グロウ(大阪市)は、子供服EC「デビロック」で商品カテゴリーの幅を広げ、新たな客層を獲得している。26年8月期の売上高は前期比約20%増の81億~82億円に達する見込み。トドラーサイズや機能素材など、手薄だった商品をシリーズ化して販売したことが全体を引き上げた。
デビロックの主力サイズは120センチの小学生向けで、これまでカットソートップで売り上げを伸ばしてきた。しかし、カットソーアイテムだけでは差別化が難しいため、商品カテゴリーを広げている。今上期は課題だった防寒衣料が好調だったほか、通園ウェアの「エンジョイシリーズ」を開始して新たに未就学児層を獲得した。下期は吸水速乾で乾燥機にも対応する「イージーウォッシュシリーズ」や猛暑対策商品、女の子向けにデニムボトムのバリエーションを増やすなど、手薄だったカテゴリーの充実が奏功した。

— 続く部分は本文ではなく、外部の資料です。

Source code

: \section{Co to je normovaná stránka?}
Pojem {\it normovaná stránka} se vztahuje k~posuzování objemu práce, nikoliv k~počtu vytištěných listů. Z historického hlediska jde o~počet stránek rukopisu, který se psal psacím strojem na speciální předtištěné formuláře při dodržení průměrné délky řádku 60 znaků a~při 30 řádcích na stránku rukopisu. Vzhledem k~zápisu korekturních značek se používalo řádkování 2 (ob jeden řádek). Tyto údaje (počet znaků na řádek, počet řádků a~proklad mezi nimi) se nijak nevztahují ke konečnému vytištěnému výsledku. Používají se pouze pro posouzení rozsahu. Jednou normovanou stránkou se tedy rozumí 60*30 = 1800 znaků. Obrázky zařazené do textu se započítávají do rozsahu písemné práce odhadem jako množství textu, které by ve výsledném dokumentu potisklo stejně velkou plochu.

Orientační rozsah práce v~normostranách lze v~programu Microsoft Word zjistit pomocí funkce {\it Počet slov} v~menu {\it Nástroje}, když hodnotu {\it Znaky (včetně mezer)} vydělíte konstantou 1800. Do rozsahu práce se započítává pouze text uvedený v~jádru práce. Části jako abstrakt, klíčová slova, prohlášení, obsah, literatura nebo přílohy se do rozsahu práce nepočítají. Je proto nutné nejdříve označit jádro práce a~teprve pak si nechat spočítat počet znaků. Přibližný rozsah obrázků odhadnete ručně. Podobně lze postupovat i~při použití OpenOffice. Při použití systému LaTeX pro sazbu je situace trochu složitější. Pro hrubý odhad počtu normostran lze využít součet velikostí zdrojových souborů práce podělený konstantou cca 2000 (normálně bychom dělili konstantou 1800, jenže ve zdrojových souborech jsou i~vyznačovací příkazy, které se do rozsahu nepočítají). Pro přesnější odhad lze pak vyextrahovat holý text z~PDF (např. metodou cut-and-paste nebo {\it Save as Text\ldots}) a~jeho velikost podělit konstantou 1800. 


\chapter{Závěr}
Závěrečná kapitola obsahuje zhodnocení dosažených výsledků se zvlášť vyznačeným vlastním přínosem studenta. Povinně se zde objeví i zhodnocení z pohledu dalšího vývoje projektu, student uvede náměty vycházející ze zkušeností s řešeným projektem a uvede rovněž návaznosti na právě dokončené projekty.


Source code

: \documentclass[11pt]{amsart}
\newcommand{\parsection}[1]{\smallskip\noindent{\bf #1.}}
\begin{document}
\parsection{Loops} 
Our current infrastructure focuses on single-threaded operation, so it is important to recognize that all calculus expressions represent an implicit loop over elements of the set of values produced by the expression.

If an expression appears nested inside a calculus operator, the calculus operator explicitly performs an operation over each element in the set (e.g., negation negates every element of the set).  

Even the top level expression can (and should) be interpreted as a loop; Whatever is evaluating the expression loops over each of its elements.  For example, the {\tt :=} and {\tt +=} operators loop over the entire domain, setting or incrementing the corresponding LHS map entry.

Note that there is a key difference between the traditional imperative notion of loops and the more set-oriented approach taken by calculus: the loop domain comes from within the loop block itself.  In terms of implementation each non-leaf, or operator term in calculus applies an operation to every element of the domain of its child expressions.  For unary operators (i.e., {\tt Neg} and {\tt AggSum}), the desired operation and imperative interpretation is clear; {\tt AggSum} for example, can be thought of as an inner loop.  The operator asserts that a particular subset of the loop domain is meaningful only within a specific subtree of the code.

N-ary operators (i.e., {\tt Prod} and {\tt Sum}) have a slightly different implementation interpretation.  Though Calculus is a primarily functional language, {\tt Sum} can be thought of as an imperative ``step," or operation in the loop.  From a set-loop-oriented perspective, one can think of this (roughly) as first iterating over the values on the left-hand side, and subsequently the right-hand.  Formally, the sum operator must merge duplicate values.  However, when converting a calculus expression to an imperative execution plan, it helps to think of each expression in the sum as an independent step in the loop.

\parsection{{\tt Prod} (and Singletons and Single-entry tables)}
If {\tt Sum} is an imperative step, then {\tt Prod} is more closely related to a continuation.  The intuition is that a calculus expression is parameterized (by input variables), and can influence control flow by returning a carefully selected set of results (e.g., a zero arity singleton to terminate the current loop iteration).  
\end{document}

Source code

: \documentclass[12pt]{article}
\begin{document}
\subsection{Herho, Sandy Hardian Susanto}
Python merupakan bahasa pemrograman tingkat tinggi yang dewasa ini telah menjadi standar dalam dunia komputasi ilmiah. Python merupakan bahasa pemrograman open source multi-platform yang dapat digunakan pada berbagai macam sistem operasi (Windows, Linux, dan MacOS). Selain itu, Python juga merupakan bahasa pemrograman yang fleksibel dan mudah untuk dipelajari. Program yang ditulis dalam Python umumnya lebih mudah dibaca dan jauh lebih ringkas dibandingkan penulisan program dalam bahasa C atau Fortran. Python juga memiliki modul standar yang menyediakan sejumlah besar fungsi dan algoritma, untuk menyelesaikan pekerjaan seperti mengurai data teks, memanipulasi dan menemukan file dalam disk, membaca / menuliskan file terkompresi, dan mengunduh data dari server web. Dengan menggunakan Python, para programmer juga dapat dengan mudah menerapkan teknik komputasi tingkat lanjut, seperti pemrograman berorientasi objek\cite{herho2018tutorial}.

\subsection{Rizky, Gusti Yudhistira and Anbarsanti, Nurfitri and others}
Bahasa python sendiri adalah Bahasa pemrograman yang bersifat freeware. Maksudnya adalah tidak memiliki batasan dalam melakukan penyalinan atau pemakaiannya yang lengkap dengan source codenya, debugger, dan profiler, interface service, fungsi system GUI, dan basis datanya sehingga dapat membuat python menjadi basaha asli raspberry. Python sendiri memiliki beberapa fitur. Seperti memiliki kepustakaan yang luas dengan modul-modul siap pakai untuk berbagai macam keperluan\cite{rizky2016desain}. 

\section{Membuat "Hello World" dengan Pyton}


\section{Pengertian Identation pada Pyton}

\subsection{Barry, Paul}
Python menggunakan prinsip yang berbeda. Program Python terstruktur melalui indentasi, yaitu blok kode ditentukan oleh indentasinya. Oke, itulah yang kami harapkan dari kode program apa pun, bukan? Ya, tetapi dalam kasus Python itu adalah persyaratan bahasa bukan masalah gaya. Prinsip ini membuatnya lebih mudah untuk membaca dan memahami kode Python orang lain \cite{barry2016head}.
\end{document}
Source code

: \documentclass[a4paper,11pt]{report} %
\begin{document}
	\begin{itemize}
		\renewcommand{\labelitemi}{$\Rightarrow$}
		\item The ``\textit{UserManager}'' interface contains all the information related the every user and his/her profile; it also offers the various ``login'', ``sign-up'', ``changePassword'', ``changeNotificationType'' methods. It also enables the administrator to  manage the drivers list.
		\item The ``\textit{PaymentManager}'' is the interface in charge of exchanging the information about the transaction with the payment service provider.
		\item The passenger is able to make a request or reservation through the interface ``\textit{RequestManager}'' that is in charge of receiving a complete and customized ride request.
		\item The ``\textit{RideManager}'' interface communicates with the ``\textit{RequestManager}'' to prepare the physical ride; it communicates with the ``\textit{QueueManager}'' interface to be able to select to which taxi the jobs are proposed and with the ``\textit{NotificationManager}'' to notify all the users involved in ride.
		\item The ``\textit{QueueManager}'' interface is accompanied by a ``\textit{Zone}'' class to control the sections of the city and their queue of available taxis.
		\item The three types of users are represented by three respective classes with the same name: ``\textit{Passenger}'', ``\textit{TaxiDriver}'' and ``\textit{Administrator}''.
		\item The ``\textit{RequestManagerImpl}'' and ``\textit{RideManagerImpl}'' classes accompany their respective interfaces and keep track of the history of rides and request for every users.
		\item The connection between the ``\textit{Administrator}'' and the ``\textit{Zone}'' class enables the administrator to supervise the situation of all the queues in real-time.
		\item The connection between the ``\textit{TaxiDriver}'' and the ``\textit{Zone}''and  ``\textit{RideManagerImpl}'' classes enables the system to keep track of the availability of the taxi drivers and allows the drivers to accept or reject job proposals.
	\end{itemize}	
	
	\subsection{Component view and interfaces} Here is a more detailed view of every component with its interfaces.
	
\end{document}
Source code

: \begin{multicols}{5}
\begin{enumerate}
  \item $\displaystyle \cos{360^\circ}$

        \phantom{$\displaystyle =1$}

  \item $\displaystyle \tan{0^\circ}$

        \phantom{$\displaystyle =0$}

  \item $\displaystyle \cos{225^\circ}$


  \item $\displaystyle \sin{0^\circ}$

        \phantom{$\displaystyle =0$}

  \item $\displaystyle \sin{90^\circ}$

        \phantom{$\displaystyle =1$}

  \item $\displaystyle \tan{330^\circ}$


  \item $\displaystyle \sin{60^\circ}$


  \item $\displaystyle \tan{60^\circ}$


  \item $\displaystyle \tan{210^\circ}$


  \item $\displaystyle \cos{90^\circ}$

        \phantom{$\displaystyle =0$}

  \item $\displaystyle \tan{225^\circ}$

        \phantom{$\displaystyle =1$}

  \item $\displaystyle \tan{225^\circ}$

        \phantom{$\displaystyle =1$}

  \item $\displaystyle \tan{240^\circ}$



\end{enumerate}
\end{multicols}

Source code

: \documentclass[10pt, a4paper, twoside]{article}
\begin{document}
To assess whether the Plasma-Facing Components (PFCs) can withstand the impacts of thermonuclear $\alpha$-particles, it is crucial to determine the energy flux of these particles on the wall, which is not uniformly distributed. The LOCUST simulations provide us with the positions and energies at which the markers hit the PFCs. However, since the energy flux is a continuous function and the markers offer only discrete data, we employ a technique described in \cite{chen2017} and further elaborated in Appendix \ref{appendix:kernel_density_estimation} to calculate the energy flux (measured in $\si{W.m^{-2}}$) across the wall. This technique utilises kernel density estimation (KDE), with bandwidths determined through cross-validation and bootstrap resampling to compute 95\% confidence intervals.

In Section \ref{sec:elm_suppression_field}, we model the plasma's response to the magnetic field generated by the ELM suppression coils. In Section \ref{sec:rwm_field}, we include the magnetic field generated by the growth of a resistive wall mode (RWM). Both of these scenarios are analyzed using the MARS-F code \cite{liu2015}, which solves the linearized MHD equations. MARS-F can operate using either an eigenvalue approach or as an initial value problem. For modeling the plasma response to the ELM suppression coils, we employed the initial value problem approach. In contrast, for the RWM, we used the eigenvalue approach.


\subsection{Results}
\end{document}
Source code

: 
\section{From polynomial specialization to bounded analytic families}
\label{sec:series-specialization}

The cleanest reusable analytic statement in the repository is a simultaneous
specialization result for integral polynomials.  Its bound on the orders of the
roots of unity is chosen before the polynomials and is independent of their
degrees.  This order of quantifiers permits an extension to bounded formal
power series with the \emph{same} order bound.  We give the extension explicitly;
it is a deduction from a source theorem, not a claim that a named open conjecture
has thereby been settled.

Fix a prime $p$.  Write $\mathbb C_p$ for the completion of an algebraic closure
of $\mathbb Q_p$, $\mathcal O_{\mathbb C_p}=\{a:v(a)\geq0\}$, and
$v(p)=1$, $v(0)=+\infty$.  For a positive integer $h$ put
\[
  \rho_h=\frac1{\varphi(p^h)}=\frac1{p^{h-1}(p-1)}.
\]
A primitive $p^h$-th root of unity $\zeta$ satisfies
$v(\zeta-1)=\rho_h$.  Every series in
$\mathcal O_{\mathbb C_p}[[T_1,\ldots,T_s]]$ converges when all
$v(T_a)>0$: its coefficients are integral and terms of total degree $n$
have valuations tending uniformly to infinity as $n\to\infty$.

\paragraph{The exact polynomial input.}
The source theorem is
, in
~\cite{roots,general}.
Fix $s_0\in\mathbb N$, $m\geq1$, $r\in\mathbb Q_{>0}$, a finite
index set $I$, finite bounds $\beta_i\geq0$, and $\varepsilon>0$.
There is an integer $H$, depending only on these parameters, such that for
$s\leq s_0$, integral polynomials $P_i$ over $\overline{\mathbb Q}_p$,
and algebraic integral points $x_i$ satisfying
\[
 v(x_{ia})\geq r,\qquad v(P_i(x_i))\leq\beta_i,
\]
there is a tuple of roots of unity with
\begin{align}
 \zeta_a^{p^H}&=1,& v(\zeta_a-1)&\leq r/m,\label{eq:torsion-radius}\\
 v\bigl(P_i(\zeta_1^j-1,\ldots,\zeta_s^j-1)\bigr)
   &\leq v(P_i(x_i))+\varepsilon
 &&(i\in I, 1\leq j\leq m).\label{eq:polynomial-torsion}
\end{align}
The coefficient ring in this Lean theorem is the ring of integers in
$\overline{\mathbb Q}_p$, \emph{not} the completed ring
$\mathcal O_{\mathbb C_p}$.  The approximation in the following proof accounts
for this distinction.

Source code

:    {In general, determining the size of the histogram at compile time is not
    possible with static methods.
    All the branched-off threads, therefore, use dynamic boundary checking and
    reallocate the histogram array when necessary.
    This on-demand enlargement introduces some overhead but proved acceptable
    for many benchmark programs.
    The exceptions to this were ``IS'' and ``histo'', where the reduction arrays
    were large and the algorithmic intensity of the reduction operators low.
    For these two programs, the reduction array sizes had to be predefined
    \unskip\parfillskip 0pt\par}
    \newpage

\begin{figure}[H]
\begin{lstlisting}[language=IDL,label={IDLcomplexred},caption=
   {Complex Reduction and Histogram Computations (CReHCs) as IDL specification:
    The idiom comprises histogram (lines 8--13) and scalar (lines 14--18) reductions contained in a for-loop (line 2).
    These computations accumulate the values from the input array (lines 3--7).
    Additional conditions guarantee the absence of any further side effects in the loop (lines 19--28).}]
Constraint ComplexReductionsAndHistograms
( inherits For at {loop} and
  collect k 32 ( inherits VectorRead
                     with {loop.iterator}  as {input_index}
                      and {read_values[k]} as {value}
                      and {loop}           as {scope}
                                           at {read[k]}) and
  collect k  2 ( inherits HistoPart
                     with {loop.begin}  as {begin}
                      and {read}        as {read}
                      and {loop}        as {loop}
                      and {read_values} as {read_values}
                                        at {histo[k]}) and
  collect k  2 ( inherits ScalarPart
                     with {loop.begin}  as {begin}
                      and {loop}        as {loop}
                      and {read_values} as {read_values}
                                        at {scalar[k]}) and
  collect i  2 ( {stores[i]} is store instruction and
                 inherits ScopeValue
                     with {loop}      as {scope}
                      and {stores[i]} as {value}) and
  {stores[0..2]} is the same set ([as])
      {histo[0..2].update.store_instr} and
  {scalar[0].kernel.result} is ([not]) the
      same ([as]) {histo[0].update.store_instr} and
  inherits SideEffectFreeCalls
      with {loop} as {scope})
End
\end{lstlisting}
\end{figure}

実店舗は25年4月にKITTE大阪、26年2月にイオンモール橿原に出店した。イオンモール橿原店は、初の子供服ブランド集積エリアへの出店となる。トドラーサイズを求める客が多く、LTV(顧客生涯価値)の起点となる顧客獲得に寄与している。
同社は24年8月期から20%増ペースで成長を続けている。来期は立ち上げたシリーズを通してブランドの認知拡大をEC、実店舗の両軸で進める。